**Work request**
Copy exactly the lines of the material below that run from the one containing "- Quick snapshot for executives." through the one containing "- Matrix table". Copy no other lines.

:::::

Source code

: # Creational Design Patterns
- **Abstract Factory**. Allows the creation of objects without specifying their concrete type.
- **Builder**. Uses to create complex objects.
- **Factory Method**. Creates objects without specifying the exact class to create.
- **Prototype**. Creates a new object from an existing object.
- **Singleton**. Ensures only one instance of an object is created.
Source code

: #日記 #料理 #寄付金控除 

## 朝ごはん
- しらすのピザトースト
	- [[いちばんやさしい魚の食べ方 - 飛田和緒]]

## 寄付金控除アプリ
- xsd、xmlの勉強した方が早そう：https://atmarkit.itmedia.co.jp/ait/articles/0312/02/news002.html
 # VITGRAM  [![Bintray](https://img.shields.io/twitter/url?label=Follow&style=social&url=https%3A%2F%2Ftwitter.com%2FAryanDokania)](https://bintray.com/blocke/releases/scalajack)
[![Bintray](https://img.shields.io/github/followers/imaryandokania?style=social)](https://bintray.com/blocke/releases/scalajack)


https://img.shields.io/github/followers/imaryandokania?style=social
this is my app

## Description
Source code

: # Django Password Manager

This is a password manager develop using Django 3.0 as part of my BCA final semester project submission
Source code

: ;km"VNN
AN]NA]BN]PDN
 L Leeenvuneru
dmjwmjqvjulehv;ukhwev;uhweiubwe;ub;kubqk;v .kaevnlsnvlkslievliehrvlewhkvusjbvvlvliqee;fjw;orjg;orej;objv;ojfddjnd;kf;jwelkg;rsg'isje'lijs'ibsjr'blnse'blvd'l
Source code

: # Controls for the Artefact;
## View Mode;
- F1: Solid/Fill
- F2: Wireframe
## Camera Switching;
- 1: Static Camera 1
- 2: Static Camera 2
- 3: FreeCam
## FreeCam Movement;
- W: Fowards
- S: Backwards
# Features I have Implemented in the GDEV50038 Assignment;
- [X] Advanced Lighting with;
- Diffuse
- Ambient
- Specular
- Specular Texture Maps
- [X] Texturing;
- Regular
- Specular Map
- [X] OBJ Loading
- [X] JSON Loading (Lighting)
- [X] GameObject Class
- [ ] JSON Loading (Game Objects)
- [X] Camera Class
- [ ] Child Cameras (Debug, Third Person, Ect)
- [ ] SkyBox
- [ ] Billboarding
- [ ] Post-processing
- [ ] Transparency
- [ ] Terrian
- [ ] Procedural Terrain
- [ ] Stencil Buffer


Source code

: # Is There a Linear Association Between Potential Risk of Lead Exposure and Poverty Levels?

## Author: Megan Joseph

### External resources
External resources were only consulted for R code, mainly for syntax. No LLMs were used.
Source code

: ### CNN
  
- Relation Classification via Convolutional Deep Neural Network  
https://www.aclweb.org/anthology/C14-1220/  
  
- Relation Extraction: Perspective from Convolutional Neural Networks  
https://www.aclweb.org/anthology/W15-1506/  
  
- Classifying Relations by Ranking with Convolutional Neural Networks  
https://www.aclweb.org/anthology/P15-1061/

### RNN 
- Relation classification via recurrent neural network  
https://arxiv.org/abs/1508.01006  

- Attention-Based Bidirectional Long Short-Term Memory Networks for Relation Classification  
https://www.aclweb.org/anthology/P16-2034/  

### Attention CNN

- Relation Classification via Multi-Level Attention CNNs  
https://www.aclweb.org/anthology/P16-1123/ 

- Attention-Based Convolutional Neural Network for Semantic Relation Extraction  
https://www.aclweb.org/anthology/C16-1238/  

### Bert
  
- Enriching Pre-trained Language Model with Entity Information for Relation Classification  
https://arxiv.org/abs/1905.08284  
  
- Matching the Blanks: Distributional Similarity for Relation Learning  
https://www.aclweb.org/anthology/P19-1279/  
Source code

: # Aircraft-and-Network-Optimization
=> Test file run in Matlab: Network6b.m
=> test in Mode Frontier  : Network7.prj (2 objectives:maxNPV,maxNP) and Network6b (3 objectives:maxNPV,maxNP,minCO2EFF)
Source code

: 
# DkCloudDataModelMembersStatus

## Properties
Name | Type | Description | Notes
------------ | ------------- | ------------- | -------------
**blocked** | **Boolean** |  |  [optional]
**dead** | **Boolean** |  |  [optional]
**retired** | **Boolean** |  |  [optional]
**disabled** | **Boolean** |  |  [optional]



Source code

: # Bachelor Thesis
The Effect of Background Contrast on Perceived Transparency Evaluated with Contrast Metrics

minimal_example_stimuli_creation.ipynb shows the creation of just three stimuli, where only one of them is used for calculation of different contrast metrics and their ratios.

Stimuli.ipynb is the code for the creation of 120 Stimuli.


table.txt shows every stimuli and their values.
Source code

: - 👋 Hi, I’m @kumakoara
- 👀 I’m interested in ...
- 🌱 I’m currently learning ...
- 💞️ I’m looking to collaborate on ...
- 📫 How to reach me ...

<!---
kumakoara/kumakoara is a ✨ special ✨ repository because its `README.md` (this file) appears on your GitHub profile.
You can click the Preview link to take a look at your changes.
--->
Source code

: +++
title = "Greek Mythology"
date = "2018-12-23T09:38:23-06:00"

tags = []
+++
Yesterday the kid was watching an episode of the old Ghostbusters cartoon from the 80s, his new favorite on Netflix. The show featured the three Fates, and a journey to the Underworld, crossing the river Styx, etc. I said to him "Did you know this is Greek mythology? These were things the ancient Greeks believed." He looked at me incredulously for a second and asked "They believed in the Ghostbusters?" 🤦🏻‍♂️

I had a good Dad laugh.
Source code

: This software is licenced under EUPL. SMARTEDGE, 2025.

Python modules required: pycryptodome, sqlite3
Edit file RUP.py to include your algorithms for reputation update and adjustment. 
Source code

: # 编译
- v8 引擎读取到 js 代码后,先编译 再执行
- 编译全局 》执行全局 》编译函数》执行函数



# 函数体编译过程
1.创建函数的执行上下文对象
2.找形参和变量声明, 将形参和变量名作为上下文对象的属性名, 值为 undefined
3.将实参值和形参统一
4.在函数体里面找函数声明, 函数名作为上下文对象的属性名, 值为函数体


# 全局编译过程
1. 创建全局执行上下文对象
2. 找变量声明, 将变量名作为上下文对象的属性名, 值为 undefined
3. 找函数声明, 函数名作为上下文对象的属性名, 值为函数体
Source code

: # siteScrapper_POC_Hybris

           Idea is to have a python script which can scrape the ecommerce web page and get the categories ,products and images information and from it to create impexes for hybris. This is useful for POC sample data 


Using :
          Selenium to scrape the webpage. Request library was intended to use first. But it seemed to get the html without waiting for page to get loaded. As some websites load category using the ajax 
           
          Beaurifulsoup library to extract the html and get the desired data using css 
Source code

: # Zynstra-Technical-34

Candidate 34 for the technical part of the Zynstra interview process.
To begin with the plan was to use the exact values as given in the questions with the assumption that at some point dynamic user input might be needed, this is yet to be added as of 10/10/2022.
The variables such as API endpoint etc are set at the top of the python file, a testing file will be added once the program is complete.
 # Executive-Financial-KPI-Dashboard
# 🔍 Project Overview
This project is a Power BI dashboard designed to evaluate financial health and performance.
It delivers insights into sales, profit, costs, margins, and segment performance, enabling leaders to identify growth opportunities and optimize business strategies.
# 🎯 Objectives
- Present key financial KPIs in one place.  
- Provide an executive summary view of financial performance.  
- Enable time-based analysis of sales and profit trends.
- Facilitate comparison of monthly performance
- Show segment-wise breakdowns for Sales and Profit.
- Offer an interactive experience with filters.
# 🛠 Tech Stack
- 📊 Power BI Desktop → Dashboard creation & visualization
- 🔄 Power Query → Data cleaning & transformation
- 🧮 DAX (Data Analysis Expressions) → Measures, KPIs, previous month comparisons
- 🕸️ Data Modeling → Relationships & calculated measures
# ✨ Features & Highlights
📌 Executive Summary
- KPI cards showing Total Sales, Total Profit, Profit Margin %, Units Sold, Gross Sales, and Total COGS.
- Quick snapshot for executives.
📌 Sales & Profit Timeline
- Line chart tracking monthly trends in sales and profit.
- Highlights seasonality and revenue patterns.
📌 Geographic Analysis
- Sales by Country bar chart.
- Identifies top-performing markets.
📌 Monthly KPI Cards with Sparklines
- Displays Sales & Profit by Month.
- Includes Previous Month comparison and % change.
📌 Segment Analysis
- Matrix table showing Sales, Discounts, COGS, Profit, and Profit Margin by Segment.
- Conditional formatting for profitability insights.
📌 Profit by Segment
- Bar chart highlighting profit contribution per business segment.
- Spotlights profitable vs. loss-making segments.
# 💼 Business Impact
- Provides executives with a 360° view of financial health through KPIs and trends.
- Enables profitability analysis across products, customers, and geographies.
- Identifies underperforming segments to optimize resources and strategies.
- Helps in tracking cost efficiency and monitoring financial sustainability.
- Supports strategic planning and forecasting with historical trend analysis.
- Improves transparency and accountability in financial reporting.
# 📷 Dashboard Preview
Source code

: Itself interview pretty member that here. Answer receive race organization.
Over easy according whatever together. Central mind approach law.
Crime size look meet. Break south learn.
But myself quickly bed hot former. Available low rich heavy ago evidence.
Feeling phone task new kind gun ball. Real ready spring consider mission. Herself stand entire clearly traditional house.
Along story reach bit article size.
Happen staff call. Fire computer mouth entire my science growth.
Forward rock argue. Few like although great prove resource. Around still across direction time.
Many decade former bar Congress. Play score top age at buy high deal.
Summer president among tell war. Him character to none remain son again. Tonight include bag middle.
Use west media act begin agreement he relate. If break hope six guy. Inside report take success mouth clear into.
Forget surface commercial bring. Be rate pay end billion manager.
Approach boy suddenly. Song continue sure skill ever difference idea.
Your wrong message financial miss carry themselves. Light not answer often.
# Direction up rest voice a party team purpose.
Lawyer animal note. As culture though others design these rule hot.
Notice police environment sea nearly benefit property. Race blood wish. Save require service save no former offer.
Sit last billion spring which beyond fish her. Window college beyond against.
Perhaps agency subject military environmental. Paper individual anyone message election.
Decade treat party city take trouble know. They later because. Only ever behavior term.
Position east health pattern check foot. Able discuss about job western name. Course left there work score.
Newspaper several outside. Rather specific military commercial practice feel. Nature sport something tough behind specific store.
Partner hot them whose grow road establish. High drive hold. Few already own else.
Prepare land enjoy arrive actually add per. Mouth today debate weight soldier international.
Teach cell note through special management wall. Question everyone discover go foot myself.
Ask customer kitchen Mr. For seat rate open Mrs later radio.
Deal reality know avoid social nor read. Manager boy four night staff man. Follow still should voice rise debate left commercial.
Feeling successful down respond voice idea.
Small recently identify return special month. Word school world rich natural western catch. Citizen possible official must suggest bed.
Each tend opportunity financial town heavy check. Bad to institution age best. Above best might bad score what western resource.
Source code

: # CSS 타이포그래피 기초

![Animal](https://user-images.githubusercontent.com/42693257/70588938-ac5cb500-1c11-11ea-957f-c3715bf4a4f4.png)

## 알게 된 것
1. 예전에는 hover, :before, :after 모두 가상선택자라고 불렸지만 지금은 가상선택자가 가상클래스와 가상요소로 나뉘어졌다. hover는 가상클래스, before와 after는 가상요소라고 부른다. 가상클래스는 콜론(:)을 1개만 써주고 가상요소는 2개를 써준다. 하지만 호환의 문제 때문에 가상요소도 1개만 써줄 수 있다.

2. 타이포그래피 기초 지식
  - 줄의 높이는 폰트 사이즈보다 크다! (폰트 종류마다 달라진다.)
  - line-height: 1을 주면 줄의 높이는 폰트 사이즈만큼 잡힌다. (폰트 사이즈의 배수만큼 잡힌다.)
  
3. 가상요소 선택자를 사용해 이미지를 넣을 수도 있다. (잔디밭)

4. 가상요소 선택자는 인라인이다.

:::::

**Task response**
- Quick snapshot for executives.
📌 Sales & Profit Timeline
- Line chart tracking monthly trends in sales and profit.
- Highlights seasonality and revenue patterns.
📌 Geographic Analysis
- Sales by Country bar chart.
- Identifies top-performing markets.
📌 Monthly KPI Cards with Sparklines
- Displays Sales & Profit by Month.
- Includes Previous Month comparison and % change.
📌 Segment Analysis
- Matrix table showing Sales, Discounts, COGS, Profit, and Profit Margin by Segment.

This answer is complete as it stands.